▶ **YOUR INSTRUCTIONS**: For this exercise, repeat each entry exactly as written.

▶ **TASK INPUT**:
== Segment start ==

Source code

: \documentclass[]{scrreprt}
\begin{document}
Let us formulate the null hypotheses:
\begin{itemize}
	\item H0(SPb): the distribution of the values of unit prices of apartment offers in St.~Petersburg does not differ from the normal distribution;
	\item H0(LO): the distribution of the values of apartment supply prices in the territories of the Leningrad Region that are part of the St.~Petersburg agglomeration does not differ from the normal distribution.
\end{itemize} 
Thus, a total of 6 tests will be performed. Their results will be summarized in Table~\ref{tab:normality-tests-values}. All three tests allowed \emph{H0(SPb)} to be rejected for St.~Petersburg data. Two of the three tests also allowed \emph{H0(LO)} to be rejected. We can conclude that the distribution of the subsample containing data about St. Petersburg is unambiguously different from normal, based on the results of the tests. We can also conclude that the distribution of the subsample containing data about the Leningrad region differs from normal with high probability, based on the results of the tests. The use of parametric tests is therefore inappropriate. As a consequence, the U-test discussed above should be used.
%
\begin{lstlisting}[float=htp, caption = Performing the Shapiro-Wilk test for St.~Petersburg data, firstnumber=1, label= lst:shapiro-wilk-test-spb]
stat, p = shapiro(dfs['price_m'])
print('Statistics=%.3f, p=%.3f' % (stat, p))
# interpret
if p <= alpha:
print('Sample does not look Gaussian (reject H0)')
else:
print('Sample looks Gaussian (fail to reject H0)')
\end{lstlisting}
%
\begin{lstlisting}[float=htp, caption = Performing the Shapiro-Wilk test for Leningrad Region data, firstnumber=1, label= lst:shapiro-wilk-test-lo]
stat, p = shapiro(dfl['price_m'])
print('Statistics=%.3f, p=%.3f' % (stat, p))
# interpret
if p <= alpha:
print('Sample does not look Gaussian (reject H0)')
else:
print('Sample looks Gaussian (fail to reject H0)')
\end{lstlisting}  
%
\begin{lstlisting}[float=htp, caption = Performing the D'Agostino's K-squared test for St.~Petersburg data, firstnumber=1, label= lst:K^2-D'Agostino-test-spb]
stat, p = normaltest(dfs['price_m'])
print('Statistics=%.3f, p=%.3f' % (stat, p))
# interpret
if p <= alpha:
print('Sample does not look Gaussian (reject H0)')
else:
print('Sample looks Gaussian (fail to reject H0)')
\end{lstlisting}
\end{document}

== Segment end ==

▶ **TASK OUTPUT**:
Source code

: \documentclass[]{scrreprt}
\begin{document}
Let us formulate the null hypotheses:
\begin{itemize}
	\item H0(SPb): the distribution of the values of unit prices of apartment offers in St.~Petersburg does not differ from the normal distribution;
	\item H0(LO): the distribution of the values of apartment supply prices in the territories of the Leningrad Region that are part of the St.~Petersburg agglomeration does not differ from the normal distribution.
\end{itemize} 
Thus, a total of 6 tests will be performed. Their results will be summarized in Table~\ref{tab:normality-tests-values}. All three tests allowed \emph{H0(SPb)} to be rejected for St.~Petersburg data. Two of the three tests also allowed \emph{H0(LO)} to be rejected. We can conclude that the distribution of the subsample containing data about St. Petersburg is unambiguously different from normal, based on the results of the tests. We can also conclude that the distribution of the subsample containing data about the Leningrad region differs from normal with high probability, based on the results of the tests. The use of parametric tests is therefore inappropriate. As a consequence, the U-test discussed above should be used.
%
\begin{lstlisting}[float=htp, caption = Performing the Shapiro-Wilk test for St.~Petersburg data, firstnumber=1, label= lst:shapiro-wilk-test-spb]
stat, p = shapiro(dfs['price_m'])
print('Statistics=%.3f, p=%.3f' % (stat, p))
# interpret
if p <= alpha:
print('Sample does not look Gaussian (reject H0)')
else:
print('Sample looks Gaussian (fail to reject H0)')
\end{lstlisting}
%
\begin{lstlisting}[float=htp, caption = Performing the Shapiro-Wilk test for Leningrad Region data, firstnumber=1, label= lst:shapiro-wilk-test-lo]
stat, p = shapiro(dfl['price_m'])
print('Statistics=%.3f, p=%.3f' % (stat, p))
# interpret
if p <= alpha:
print('Sample does not look Gaussian (reject H0)')
else:
print('Sample looks Gaussian (fail to reject H0)')
\end{lstlisting}  
%
\begin{lstlisting}[float=htp, caption = Performing the D'Agostino's K-squared test for St.~Petersburg data, firstnumber=1, label= lst:K^2-D'Agostino-test-spb]
stat, p = normaltest(dfs['price_m'])
print('Statistics=%.3f, p=%.3f' % (stat, p))
# interpret
if p <= alpha:
print('Sample does not look Gaussian (reject H0)')
else:
print('Sample looks Gaussian (fail to reject H0)')
\end{lstlisting}
\end{document}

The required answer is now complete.